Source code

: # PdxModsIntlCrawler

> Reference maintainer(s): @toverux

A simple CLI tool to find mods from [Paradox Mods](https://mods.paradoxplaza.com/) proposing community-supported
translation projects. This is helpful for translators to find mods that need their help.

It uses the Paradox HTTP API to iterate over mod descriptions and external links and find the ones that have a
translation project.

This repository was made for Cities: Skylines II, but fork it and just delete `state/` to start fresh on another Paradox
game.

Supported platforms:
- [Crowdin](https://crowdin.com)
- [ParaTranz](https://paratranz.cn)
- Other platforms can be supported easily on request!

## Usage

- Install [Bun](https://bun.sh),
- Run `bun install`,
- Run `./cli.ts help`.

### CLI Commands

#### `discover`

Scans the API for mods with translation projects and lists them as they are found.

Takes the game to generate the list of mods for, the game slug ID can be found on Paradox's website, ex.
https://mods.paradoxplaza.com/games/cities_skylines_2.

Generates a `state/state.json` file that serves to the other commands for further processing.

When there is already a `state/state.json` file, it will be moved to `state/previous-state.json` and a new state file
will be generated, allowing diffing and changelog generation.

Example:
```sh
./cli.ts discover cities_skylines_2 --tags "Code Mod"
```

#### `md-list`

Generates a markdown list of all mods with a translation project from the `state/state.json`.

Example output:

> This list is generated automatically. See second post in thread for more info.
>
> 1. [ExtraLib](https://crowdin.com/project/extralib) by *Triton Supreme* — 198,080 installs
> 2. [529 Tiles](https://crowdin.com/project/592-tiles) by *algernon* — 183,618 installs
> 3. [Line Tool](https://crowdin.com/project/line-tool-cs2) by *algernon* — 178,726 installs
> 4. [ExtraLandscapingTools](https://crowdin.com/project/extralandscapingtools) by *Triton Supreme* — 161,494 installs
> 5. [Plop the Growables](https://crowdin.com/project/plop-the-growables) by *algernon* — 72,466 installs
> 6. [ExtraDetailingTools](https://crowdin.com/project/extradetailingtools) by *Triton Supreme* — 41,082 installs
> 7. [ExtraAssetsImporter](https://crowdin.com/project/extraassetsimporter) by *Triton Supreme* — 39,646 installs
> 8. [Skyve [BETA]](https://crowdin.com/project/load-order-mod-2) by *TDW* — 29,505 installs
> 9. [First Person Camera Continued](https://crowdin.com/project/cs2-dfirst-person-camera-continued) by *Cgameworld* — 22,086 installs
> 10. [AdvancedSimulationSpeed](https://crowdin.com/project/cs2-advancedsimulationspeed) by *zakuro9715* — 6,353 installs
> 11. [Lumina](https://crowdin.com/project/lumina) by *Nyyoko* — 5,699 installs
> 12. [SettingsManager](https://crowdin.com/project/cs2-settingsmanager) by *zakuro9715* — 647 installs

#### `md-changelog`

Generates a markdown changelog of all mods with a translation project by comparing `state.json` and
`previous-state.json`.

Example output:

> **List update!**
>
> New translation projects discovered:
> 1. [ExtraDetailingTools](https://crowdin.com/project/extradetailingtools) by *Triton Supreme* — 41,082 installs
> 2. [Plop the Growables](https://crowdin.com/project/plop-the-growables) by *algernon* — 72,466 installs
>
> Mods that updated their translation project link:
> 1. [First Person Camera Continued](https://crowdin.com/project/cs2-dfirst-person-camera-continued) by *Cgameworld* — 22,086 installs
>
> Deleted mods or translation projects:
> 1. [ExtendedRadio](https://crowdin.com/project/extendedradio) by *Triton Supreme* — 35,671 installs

◆ Try it ◆
Only the lines above that hold "will" are wanted. Show every one of them.

◆ Response for this exercise ◆
When there is already a `state/state.json` file, it will be moved to `state/previous-state.json` and a new state file
will be generated, allowing diffing and changelog generation.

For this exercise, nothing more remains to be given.